Would you restate the data exactly as given?
· · · · · · ·
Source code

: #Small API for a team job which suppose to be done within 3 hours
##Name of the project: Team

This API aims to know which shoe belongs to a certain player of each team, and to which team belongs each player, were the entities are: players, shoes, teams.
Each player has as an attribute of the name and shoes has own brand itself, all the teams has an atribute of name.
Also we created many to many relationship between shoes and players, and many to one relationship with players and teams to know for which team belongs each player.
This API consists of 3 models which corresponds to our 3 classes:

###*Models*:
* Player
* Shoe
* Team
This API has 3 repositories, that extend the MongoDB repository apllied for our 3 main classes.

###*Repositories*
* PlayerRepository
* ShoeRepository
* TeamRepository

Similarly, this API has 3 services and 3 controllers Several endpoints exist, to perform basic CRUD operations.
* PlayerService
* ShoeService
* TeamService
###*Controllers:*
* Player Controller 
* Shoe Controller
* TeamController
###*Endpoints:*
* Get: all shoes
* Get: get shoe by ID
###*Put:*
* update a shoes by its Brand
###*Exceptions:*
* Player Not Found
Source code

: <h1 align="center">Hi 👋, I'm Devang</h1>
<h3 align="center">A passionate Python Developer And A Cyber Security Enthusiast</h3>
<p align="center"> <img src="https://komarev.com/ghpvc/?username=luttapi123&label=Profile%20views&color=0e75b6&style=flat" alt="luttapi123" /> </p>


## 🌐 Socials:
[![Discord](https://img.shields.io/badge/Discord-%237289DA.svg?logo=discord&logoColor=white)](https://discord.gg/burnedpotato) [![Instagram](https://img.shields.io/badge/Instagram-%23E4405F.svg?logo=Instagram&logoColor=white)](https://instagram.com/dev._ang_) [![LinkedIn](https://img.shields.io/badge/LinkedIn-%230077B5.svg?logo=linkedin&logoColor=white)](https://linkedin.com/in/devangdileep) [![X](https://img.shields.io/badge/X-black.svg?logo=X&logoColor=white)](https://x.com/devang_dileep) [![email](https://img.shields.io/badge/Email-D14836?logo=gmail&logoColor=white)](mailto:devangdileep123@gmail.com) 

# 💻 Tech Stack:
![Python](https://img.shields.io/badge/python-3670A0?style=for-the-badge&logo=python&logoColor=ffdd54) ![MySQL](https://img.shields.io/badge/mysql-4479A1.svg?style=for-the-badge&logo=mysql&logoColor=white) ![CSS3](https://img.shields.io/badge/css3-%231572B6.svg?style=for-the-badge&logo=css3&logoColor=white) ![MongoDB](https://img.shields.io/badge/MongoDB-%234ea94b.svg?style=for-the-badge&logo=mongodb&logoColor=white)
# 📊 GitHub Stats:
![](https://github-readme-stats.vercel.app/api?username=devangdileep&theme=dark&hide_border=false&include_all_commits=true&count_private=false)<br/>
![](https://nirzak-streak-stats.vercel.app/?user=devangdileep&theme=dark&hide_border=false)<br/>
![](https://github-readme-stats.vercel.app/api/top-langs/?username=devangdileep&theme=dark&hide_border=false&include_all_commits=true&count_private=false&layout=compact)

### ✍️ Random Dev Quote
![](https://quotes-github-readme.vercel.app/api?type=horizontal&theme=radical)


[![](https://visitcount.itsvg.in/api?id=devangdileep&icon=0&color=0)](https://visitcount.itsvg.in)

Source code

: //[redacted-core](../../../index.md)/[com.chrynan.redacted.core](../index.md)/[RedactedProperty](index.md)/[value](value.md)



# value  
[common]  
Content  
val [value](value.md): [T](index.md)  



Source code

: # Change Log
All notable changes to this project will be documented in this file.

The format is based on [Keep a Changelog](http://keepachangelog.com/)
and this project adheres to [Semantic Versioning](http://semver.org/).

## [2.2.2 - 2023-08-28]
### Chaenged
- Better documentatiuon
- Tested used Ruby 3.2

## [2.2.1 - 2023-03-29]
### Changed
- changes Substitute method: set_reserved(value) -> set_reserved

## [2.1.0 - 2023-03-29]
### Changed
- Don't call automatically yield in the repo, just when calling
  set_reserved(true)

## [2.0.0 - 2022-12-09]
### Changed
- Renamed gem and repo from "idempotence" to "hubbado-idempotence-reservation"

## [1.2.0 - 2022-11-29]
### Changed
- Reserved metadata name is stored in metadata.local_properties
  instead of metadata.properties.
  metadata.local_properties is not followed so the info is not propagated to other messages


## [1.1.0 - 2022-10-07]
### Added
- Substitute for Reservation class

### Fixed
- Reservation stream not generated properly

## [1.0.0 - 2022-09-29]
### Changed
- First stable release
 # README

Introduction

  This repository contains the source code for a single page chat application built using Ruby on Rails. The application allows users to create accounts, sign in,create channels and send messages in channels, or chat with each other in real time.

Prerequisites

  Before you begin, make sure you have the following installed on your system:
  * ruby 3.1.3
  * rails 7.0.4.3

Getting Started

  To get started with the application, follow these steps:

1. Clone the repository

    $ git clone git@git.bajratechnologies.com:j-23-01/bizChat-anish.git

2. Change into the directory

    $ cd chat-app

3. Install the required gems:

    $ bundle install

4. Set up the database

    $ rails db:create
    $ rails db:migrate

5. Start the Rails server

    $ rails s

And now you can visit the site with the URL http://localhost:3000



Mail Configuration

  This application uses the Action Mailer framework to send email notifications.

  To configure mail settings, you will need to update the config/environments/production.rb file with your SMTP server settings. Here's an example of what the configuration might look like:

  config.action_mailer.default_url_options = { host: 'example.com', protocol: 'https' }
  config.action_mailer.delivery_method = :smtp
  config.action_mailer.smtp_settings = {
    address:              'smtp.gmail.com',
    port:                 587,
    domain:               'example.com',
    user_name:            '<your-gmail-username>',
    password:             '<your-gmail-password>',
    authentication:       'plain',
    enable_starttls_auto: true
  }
· · · · · · ·
Exercise answer
Source code

: #Small API for a team job which suppose to be done within 3 hours
##Name of the project: Team

This API aims to know which shoe belongs to a certain player of each team, and to which team belongs each player, were the entities are: players, shoes, teams.
Each player has as an attribute of the name and shoes has own brand itself, all the teams has an atribute of name.
Also we created many to many relationship between shoes and players, and many to one relationship with players and teams to know for which team belongs each player.
This API consists of 3 models which corresponds to our 3 classes:

###*Models*:
* Player
* Shoe
* Team
This API has 3 repositories, that extend the MongoDB repository apllied for our 3 main classes.

###*Repositories*
* PlayerRepository
* ShoeRepository
* TeamRepository

Similarly, this API has 3 services and 3 controllers Several endpoints exist, to perform basic CRUD operations.
* PlayerService
* ShoeService
* TeamService
###*Controllers:*
* Player Controller 
* Shoe Controller
* TeamController
###*Endpoints:*
* Get: all shoes
* Get: get shoe by ID
###*Put:*
* update a shoes by its Brand
###*Exceptions:*
* Player Not Found
Source code

: <h1 align="center">Hi 👋, I'm Devang</h1>
<h3 align="center">A passionate Python Developer And A Cyber Security Enthusiast</h3>
<p align="center"> <img src="https://komarev.com/ghpvc/?username=luttapi123&label=Profile%20views&color=0e75b6&style=flat" alt="luttapi123" /> </p>


## 🌐 Socials:
[![Discord](https://img.shields.io/badge/Discord-%237289DA.svg?logo=discord&logoColor=white)](https://discord.gg/burnedpotato) [![Instagram](https://img.shields.io/badge/Instagram-%23E4405F.svg?logo=Instagram&logoColor=white)](https://instagram.com/dev._ang_) [![LinkedIn](https://img.shields.io/badge/LinkedIn-%230077B5.svg?logo=linkedin&logoColor=white)](https://linkedin.com/in/devangdileep) [![X](https://img.shields.io/badge/X-black.svg?logo=X&logoColor=white)](https://x.com/devang_dileep) [![email](https://img.shields.io/badge/Email-D14836?logo=gmail&logoColor=white)](mailto:devangdileep123@gmail.com) 

# 💻 Tech Stack:
![Python](https://img.shields.io/badge/python-3670A0?style=for-the-badge&logo=python&logoColor=ffdd54) ![MySQL](https://img.shields.io/badge/mysql-4479A1.svg?style=for-the-badge&logo=mysql&logoColor=white) ![CSS3](https://img.shields.io/badge/css3-%231572B6.svg?style=for-the-badge&logo=css3&logoColor=white) ![MongoDB](https://img.shields.io/badge/MongoDB-%234ea94b.svg?style=for-the-badge&logo=mongodb&logoColor=white)
# 📊 GitHub Stats:
![](https://github-readme-stats.vercel.app/api?username=devangdileep&theme=dark&hide_border=false&include_all_commits=true&count_private=false)<br/>
![](https://nirzak-streak-stats.vercel.app/?user=devangdileep&theme=dark&hide_border=false)<br/>
![](https://github-readme-stats.vercel.app/api/top-langs/?username=devangdileep&theme=dark&hide_border=false&include_all_commits=true&count_private=false&layout=compact)

### ✍️ Random Dev Quote
![](https://quotes-github-readme.vercel.app/api?type=horizontal&theme=radical)


[![](https://visitcount.itsvg.in/api?id=devangdileep&icon=0&color=0)](https://visitcount.itsvg.in)

Source code

: //[redacted-core](../../../index.md)/[com.chrynan.redacted.core](../index.md)/[RedactedProperty](index.md)/[value](value.md)



# value  
[common]  
Content  
val [value](value.md): [T](index.md)  



Source code

: # Change Log
All notable changes to this project will be documented in this file.

The format is based on [Keep a Changelog](http://keepachangelog.com/)
and this project adheres to [Semantic Versioning](http://semver.org/).

## [2.2.2 - 2023-08-28]
### Chaenged
- Better documentatiuon
- Tested used Ruby 3.2

## [2.2.1 - 2023-03-29]
### Changed
- changes Substitute method: set_reserved(value) -> set_reserved

## [2.1.0 - 2023-03-29]
### Changed
- Don't call automatically yield in the repo, just when calling
  set_reserved(true)

## [2.0.0 - 2022-12-09]
### Changed
- Renamed gem and repo from "idempotence" to "hubbado-idempotence-reservation"

## [1.2.0 - 2022-11-29]
### Changed
- Reserved metadata name is stored in metadata.local_properties
  instead of metadata.properties.
  metadata.local_properties is not followed so the info is not propagated to other messages


## [1.1.0 - 2022-10-07]
### Added
- Substitute for Reservation class

### Fixed
- Reservation stream not generated properly

## [1.0.0 - 2022-09-29]
### Changed
- First stable release
 # README

Introduction

  This repository contains the source code for a single page chat application built using Ruby on Rails. The application allows users to create accounts, sign in,create channels and send messages in channels, or chat with each other in real time.

Prerequisites

  Before you begin, make sure you have the following installed on your system:
  * ruby 3.1.3
  * rails 7.0.4.3

Getting Started

  To get started with the application, follow these steps:

1. Clone the repository

    $ git clone git@git.bajratechnologies.com:j-23-01/bizChat-anish.git

2. Change into the directory

    $ cd chat-app

3. Install the required gems:

    $ bundle install

4. Set up the database

    $ rails db:create
    $ rails db:migrate

5. Start the Rails server

    $ rails s

And now you can visit the site with the URL http://localhost:3000



Mail Configuration

  This application uses the Action Mailer framework to send email notifications.

  To configure mail settings, you will need to update the config/environments/production.rb file with your SMTP server settings. Here's an example of what the configuration might look like:

  config.action_mailer.default_url_options = { host: 'example.com', protocol: 'https' }
  config.action_mailer.delivery_method = :smtp
  config.action_mailer.smtp_settings = {
    address:              'smtp.gmail.com',
    port:                 587,
    domain:               'example.com',
    user_name:            '<your-gmail-username>',
    password:             '<your-gmail-password>',
    authentication:       'plain',
    enable_starttls_auto: true
  }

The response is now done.